I’d obviously heard of Vagrant a long time ago, but only used it in anger for the first time a few weeks ago [when playing with MirageOS]. I decided that I need to understand a little more about how it works, so I bought the book Vagrant: Up and Running by Michael Hashimoto.

The book is fairly short at only 138 page, and is really a guide to the various commands that Vagrant offers, together with a some example use cases. The introductory chapter discusses the need for Vagrant and desktop virtualisation. Chapter two walks us through the creation of a local Linux instance using Vagrant’s init and up commands. Chapter three looks at provisioning, and the example here is generating an image with Apache serving a web site. Chapter four looks at networking, extending the example by having the web server talk to a database. Chapter five looks at multi-machine clusters, showing how easy it is to provisions a group of machines that emulate a production deployment. Chapter six talks about the concept of boxes.

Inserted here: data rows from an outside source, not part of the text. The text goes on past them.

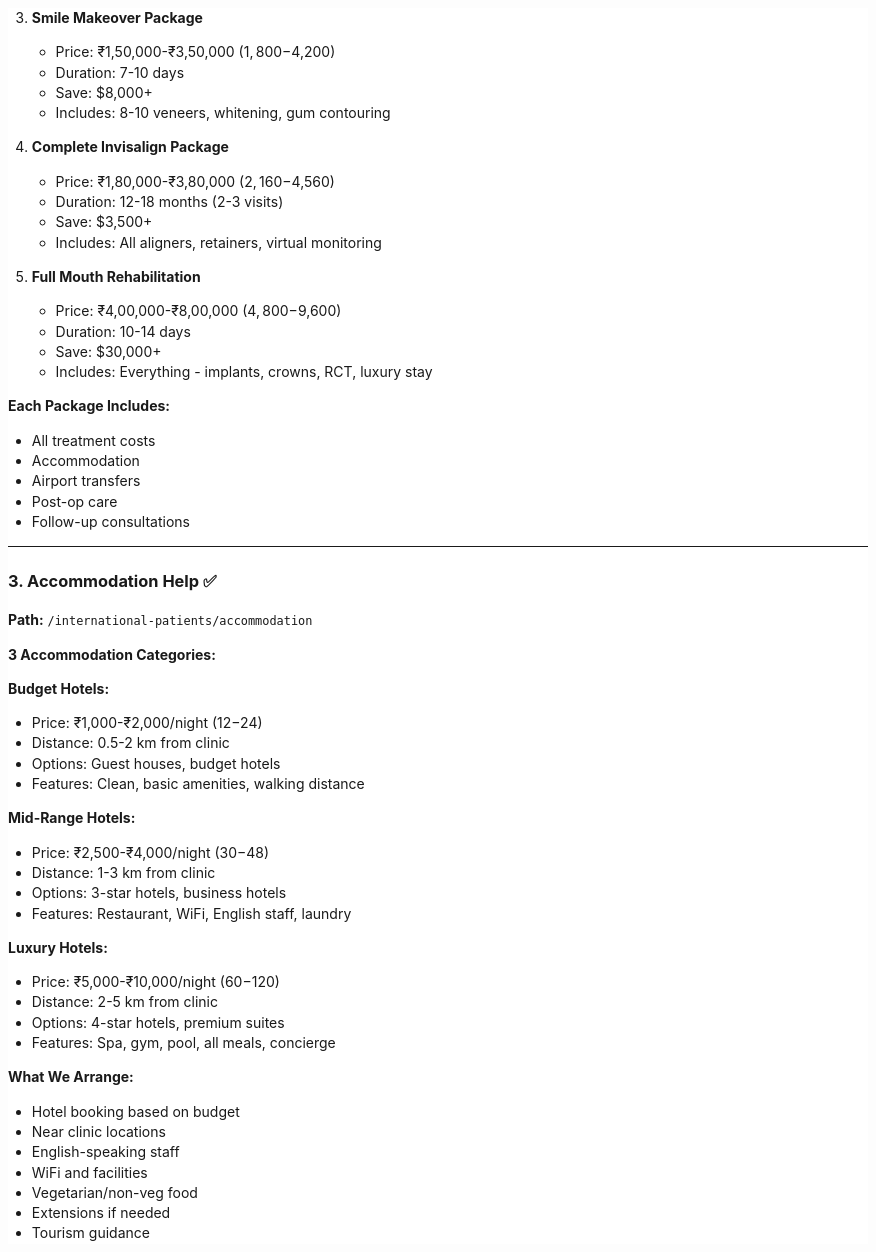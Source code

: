 3. **Smile Makeover Package**
   - Price: ₹1,50,000-₹3,50,000 ($1,800-$4,200)
   - Duration: 7-10 days
   - Save: $8,000+
   - Includes: 8-10 veneers, whitening, gum contouring

4. **Complete Invisalign Package**
   - Price: ₹1,80,000-₹3,80,000 ($2,160-$4,560)
   - Duration: 12-18 months (2-3 visits)
   - Save: $3,500+
   - Includes: All aligners, retainers, virtual monitoring

5. **Full Mouth Rehabilitation**
   - Price: ₹4,00,000-₹8,00,000 ($4,800-$9,600)
   - Duration: 10-14 days
   - Save: $30,000+
   - Includes: Everything - implants, crowns, RCT, luxury stay

**Each Package Includes:**
- All treatment costs
- Accommodation
- Airport transfers
- Post-op care
- Follow-up consultations

---

### **3. Accommodation Help** ✅
**Path:** `/international-patients/accommodation`

**3 Accommodation Categories:**

**Budget Hotels:**
- Price: ₹1,000-₹2,000/night ($12-$24)
- Distance: 0.5-2 km from clinic
- Options: Guest houses, budget hotels
- Features: Clean, basic amenities, walking distance

**Mid-Range Hotels:**
- Price: ₹2,500-₹4,000/night ($30-$48)
- Distance: 1-3 km from clinic
- Options: 3-star hotels, business hotels
- Features: Restaurant, WiFi, English staff, laundry

**Luxury Hotels:**
- Price: ₹5,000-₹10,000/night ($60-$120)
- Distance: 2-5 km from clinic
- Options: 4-star hotels, premium suites
- Features: Spa, gym, pool, all meals, concierge

**What We Arrange:**
- Hotel booking based on budget
- Near clinic locations
- English-speaking staff
- WiFi and facilities
- Vegetarian/non-veg food
- Extensions if needed
- Tourism guidance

Chapter seven of the book talks about extending Vagrant using plugins. This is the section of the book that I was looking forward to. The previous chapters covered the kind of things that you could do with Vagrant, and I was interested in how Vagrant actually does its stuff, but sadly this chapter doesn’t really go into quite enough detail, rather concentrating on how you’d add new features to Vagrant rather than explaining the implementation.

Fortunately the source of Vagrant is available on GitHub, and it is a mass of Ruby code that is fairly easy to read. The default provider for Vagrant is the one for VirtualBox and the code for this provisioner can be found here. It turns out that the various Vagrant commands end up using the vboxmanage command line executable that is installed as part of the VirtualBox installation. Hence Vagrant is really an abstraction across a broad set of providers, allowing you to use them without having to worry about their specifics – a very clever and useful idea.

The book is a good, informative quick read and gives you an idea of what Vagrant can do for you. You can then dig into the implementation and details after reading it.